This is my 336th post about death and dying on this blog. And I am now into the final month of this yearlong project.
I am amazed and grateful that I get to contemplate dying so intentionally and comfortably before it is happening. I know that I will not always be up for this work.
Some friends of mine, while they have been hospitalized or sick, have testified to me that it is not possible for them to read and think about death under such circumstances. It seems too raw and too sad.
This makes sense.
We have investment accounts and retirement savings so that we do not need to think and worry too much about money later in life.
It seems worthwhile to store away reflection on the last things and to build an accounting of what matters ultimately when we are young and healthy so that we do not need to worry about this so much when we are sick or dying.
Ultimate
Could there be a more beautiful farewell?
Today a friend and colleague of mine shared this incredibly moving video in which a priest who has received a terminal diagnosis bids farewell to the priests, seminarians, and women religious surrounding him with prayer and affection.
With birds chirping, the sunlight shimmering, and a gentle breeze blowing, it seems like Heaven was smiling upon this tender and profound occasion.

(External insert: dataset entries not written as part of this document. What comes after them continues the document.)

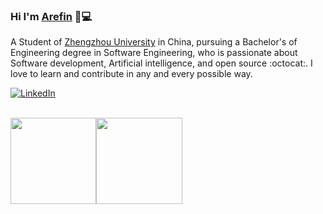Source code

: ### Hi I'm [Arefin](https://are-fin.web.app) 👋💻

A Student of [Zhengzhou University](http://english.zzu.edu.cn/) in China, pursuing a Bachelor's of Engineering degree in Software Engineering, who is passionate about Software development, Artificial intelligence, and open source :octocat:. I love to learn and contribute in any and every possible way.

[![LinkedIn](https://img.shields.io/badge/sarefinsag%20-%230077B5.svg?&style=for-the-badge&logo=linkedin&logoColor=white)](https://www.linkedin.com/in/sarefinsag/)

<br>
<a href="https://are-fin.web.app/"><img height="137.3px" src="https://github-readme-stats.vercel.app/api?username=sarefinsag&hide_title=true&hide_border=true&show_icons=true&include_all_commits=true&count_private=true&line_height=21&text_color=000&icon_color=000&theme=graywhite" /><!-- wi*quL3fcV --><img height="137.3px" src="https://github-readme-stats.vercel.app/api/top-langs/?username=sarefinsag&hide=html&hide_title=true&hide_border=true&layout=compact&langs_count=7&exclude_repo=comp426&text_color=000&icon_color=ffftheme=graywhite" /></a>


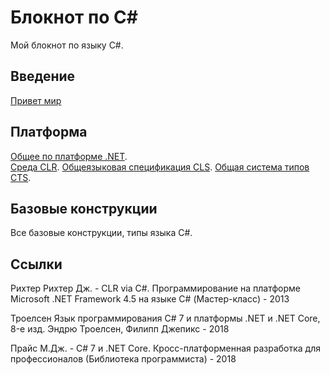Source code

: # Блокнот по C#

Мой блокнот по языку C#.

## Введение
[Привет мир](./welcome/index.md)

## Платформа
[Общее по платформе .NET](./platform/index.md).  
[Среда CLR](./platform/clr.md).
[Общеязыковая спецификация CLS](./platform/cls.md).
[Общая система типов CTS](./platform/cts.md).

## Базовые конструкции
Все базовые конструкции, типы языка C#.


## Ссылки
Рихтер Рихтер Дж. -  CLR via C#. Программирование на платформе Microsoft .NET Framework 4.5 на языке C# (Мастер-класс) - 2013

Троелсен Язык программирования C# 7 и платформы .NET и .NET Core, 8-е изд. Эндрю Троелсен, Филипп Джепикс - 2018

Прайс М.Дж. - C# 7 и .NET Core. Кросс-платформенная разработка для профессионалов (Библиотека программиста) - 2018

Father Michael Kottar speaks briefly saying, “In case I die…” What he chooses to say next reveals the clarity of a person of faith approaching death with a sense of what matters ultimately.
Watching the eyes of Fr. Kottar’s young listeners receiving his words with such ardour and brightness makes an impression. We have the sense that the future of which he speaks is being entrusted into good hands.
Death is Contagious
Today I was reading through Henri Nouwen’s correspondence and came across some interesting reflections of his in a letter he wrote to a friend whose father had just passed away.
In a 1987 letter addressed to Jurjen Beumer, Henri Nouwen wrote:
Many thanks for your very kind letter. I am very moved by what you write about the death of your father. I am so happy that you had a good and cordial farewell. I realize how important that is for you, especially since you told me a little about the tensions in your relationship with your father. Somehow I am convinced that this is a very important moment in your life, a moment in which you are facing your own mortality in a new way and where your father will become become a new companion in your own journey. I am deeply convinced that the death of those whom we love always is a death for us, that is to say, a death that calls us to deepen our own basic commitments and to develop a new freedom to proclaim what we most believe in.
Have you ever considered whether the death of a loved one has been a mini-death for you in the way Nouwen describes?
Is it true that the death of a loved one “calls us to deepen our own basic commitments and to develop a new freedom to proclaim what we most believe in”?